Supplied data ->
==================================================

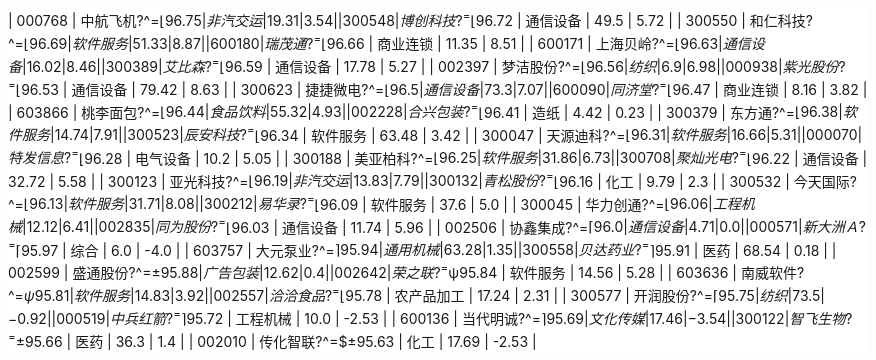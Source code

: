 | 000768 |    中航飞机?^=$⌊96.75    |  非汽交运  |   19.31   |  3.54  |
| 300548 |    博创科技?^=$⌊96.72    |  通信设备  |    49.5   |  5.72  |
| 300550 |    和仁科技?^=$⌊96.69    |  软件服务  |   51.33   |  8.87  |
| 600180 |     瑞茂通?^=$⌊96.66     |  商业连锁  |   11.35   |  8.51  |
| 600171 |    上海贝岭?^=$⌊96.63    |  通信设备  |   16.02   |  8.46  |
| 300389 |     艾比森?^=$⌊96.59     |  通信设备  |   17.78   |  5.27  |
| 002397 |    梦洁股份?^=$⌊96.56    |    纺织    |    6.9    |  6.98  |
| 000938 |    紫光股份?^=$⌊96.53    |  通信设备  |   79.42   |  8.63  |
| 300623 |    捷捷微电?^=$⌊96.5     |  通信设备  |    73.3   |  7.07  |
| 600090 |     同济堂?^=$⌊96.47     |  商业连锁  |    8.16   |  3.82  |
| 603866 |    桃李面包?^=$⌊96.44    |  食品饮料  |   55.32   |  4.93  |
| 002228 |    合兴包装?^=$⌊96.41    |    造纸    |    4.42   |  0.23  |
| 300379 |     东方通?^=$⌊96.38     |  软件服务  |   14.74   |  7.91  |
| 300523 |    辰安科技?^=$⌊96.34    |  软件服务  |   63.48   |  3.42  |
| 300047 |    天源迪科?^=$⌊96.31    |  软件服务  |   16.66   |  5.31  |
| 000070 |    特发信息?^=$⌊96.28    |  电气设备  |    10.2   |  5.05  |
| 300188 |    美亚柏科?^=$⌊96.25    |  软件服务  |   31.86   |  6.73  |
| 300708 |    聚灿光电?^=$⌊96.22    |  通信设备  |   32.72   |  5.58  |
| 300123 |    亚光科技?^=$⌊96.19    |  非汽交运  |   13.83   |  7.79  |
| 300132 |    青松股份?^=$⌊96.16    |    化工    |    9.79   |  2.3   |
| 300532 |    今天国际?^=$⌊96.13    |  软件服务  |   31.71   |  8.08  |
| 300212 |     易华录?^=$⌊96.09     |  软件服务  |    37.6   |  5.0   |
| 300045 |    华力创通?^=$⌊96.06    |  工程机械  |   12.12   |  6.41  |
| 002835 |    同为股份?^=$⌊96.03    |  通信设备  |   11.74   |  5.96  |
| 002506 |    协鑫集成?^=$⌈96.0     |  通信设备  |    4.71   |  0.0   |
| 000571 |    新大洲Ａ?^=$⌈95.97    |    综合    |    6.0    |  -4.0  |
| 603757 |    大元泵业?^=$⌉95.94    |  通用机械  |   63.28   |  1.35  |
| 300558 |    贝达药业?^=$⌉95.91    |    医药    |   68.54   |  0.18  |
| 002599 |    盛通股份?^=$±95.88    |  广告包装  |   12.62   |  0.4   |
| 002642 |     荣之联?^=$ψ95.84     |  软件服务  |   14.56   |  5.28  |
| 603636 |    南威软件?^=$ψ95.81    |  软件服务  |   14.83   |  3.92  |
| 002557 |    洽洽食品?^=$⌊95.78    | 农产品加工 |   17.24   |  2.31  |
| 300577 |    开润股份?^=$⌈95.75    |    纺织    |    73.5   | -0.92  |
| 000519 |    中兵红箭?^=$⌉95.72    |  工程机械  |    10.0   | -2.53  |
| 600136 |    当代明诚?^=$⌉95.69    |  文化传媒  |   17.46   | -3.54  |
| 300122 |    智飞生物?^=$±95.66    |    医药    |    36.3   |  1.4   |
| 002010 |    传化智联?^=$±95.63    |    化工    |   17.69   | -2.53  |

==================================================

About this task -> I need every line from the material that contains the word "商业连锁".

Written response ->
| 600180 |     瑞茂通?^=$⌊96.66     |  商业连锁  |   11.35   |  8.51  |
| 600090 |     同济堂?^=$⌊96.47     |  商业连锁  |    8.16   |  3.82  |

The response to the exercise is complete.